The Vision 100 concept is a showpiece for the BMW’s future design principles, along with the car maker’s technology.
The body of the concept car is designed to maximise aerodynamic efficiency and is constructed primarily out of recycled materials. The Vision’s structure is comprised of lightweight carbon fibre.
BMW has also eliminated to wood and leather from the its interiors to promote sustainable manufacturing.
The BMW design study also incorporates full autonomous and manual driving modes, called “Ease” and “Boost” modes. In Ease mode, the car is fully autonomous, and the driver the able to sit back let the machine do the driving.
Boost mode affords the driver the opportunity to push the performance boundaries of the BMW at his or own pleasure. It’s the traditional BMW driving experience.
Changes are afoot at BMW
According to BMW, the future of automobiles will be built upon four pillars.
First, Artificial intelligence and intuitive technology will be a big part of the next 100 years. Although machine learning and a fair bit of AI technology have already made their ways into the cars today, BMW wants to take it to a whole new level.
It’s a point that BMW’s head of research and development, Klaus Fröhlich, stressed to Business Insider earlier this year at the 2016 Consumer Electronics Show.
“They’re already there in our cars,” Fröhlich said. “But not in the magnitude that we would like to have it. Artificial intelligence and robotics are key elements to autonomous driving.”
According to the company, future cars will be able to learn, think and interact in a more human-like manner.
Furthermore, future technology will be seamlessly integrated into the usage experience in way that the driver may not even know he or she is interacting with technology in the form of more predictive tech. And when the driver is intentionally using technology, it will be integrated into the car itself.
For instance, if the driver wants to access the menu on the car’s infotainment system, instead of pressing a button or turning a knob, he or she would simply touch any part of the car’s leather-lined dashboard to initiate the process.
Second, new materials and manufacturing processes may render change how we build cars.

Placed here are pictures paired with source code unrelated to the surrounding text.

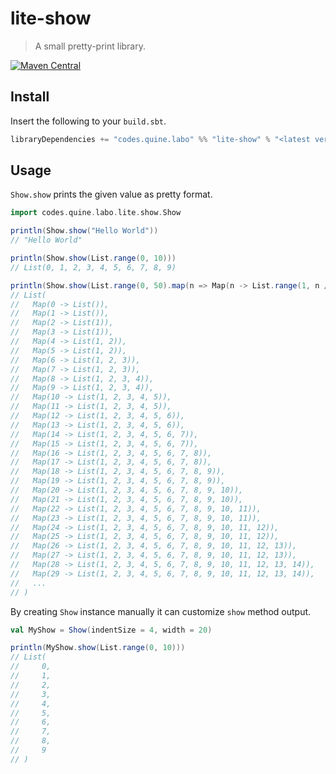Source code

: # lite-show

> A small pretty-print library.

[![Maven Central](https://img.shields.io/maven-central/v/codes.quine.labo/lite-show_2.13?logo=scala&style=for-the-badge)](https://search.maven.org/artifact/codes.quine.labo/lite-show_2.13)

## Install

Insert the following to your `build.sbt`.

```sbt
libraryDependencies += "codes.quine.labo" %% "lite-show" % "<latest version>"
```

## Usage

`Show.show` prints the given value as pretty format.

```scala
import codes.quine.labo.lite.show.Show

println(Show.show("Hello World"))
// "Hello World"

println(Show.show(List.range(0, 10)))
// List(0, 1, 2, 3, 4, 5, 6, 7, 8, 9)

println(Show.show(List.range(0, 50).map(n => Map(n -> List.range(1, n / 2 + 1)))))
// List(
//   Map(0 -> List()),
//   Map(1 -> List()),
//   Map(2 -> List(1)),
//   Map(3 -> List(1)),
//   Map(4 -> List(1, 2)),
//   Map(5 -> List(1, 2)),
//   Map(6 -> List(1, 2, 3)),
//   Map(7 -> List(1, 2, 3)),
//   Map(8 -> List(1, 2, 3, 4)),
//   Map(9 -> List(1, 2, 3, 4)),
//   Map(10 -> List(1, 2, 3, 4, 5)),
//   Map(11 -> List(1, 2, 3, 4, 5)),
//   Map(12 -> List(1, 2, 3, 4, 5, 6)),
//   Map(13 -> List(1, 2, 3, 4, 5, 6)),
//   Map(14 -> List(1, 2, 3, 4, 5, 6, 7)),
//   Map(15 -> List(1, 2, 3, 4, 5, 6, 7)),
//   Map(16 -> List(1, 2, 3, 4, 5, 6, 7, 8)),
//   Map(17 -> List(1, 2, 3, 4, 5, 6, 7, 8)),
//   Map(18 -> List(1, 2, 3, 4, 5, 6, 7, 8, 9)),
//   Map(19 -> List(1, 2, 3, 4, 5, 6, 7, 8, 9)),
//   Map(20 -> List(1, 2, 3, 4, 5, 6, 7, 8, 9, 10)),
//   Map(21 -> List(1, 2, 3, 4, 5, 6, 7, 8, 9, 10)),
//   Map(22 -> List(1, 2, 3, 4, 5, 6, 7, 8, 9, 10, 11)),
//   Map(23 -> List(1, 2, 3, 4, 5, 6, 7, 8, 9, 10, 11)),
//   Map(24 -> List(1, 2, 3, 4, 5, 6, 7, 8, 9, 10, 11, 12)),
//   Map(25 -> List(1, 2, 3, 4, 5, 6, 7, 8, 9, 10, 11, 12)),
//   Map(26 -> List(1, 2, 3, 4, 5, 6, 7, 8, 9, 10, 11, 12, 13)),
//   Map(27 -> List(1, 2, 3, 4, 5, 6, 7, 8, 9, 10, 11, 12, 13)),
//   Map(28 -> List(1, 2, 3, 4, 5, 6, 7, 8, 9, 10, 11, 12, 13, 14)),
//   Map(29 -> List(1, 2, 3, 4, 5, 6, 7, 8, 9, 10, 11, 12, 13, 14)),
//   ...
// )
```

By creating `Show` instance manually it can customize `show` method output.

```scala
val MyShow = Show(indentSize = 4, width = 20)

println(MyShow.show(List.range(0, 10)))
// List(
//     0,
//     1,
//     2,
//     3,
//     4,
//     5,
//     6,
//     7,
//     8,
//     9
// )
```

According to BMW, the development of carbon fibre and composite parts along with new manufacturing techniques like 4D printing may render old-fashioned pressed steel obsolete.
Third, BMW believes that mobility will remain an emotional experience.
“BMW is about looking to the next bend in the road, feeling the power of the engine and enjoying the sense of speed,” the company said in a statement. “It’s about the sensory experience, the adrenaline rush or that intimate moment at which a journey begins.”
Finally, BMWs will remain driver focused.
Although the first and second pillars will play a key part in the company’s future plans, the third and fourth pillars are the most important because it’s affirmation for BMW’s loyal fans that although technology will change, the essence of the brand won’t.
Unlike many of it rivals, futuristic driving technology is a bit of a two-edged sword for BMW. Features such as autonomous drive are key because they keep the brand at the forefront technological development. But they may threaten the driver-centric, pleasure-of-driving ethos BMW has built for itself over the past 100 years.
For the Vision 100, BMW has proposed a happy medium. Now we’ll just have to see how it plays out.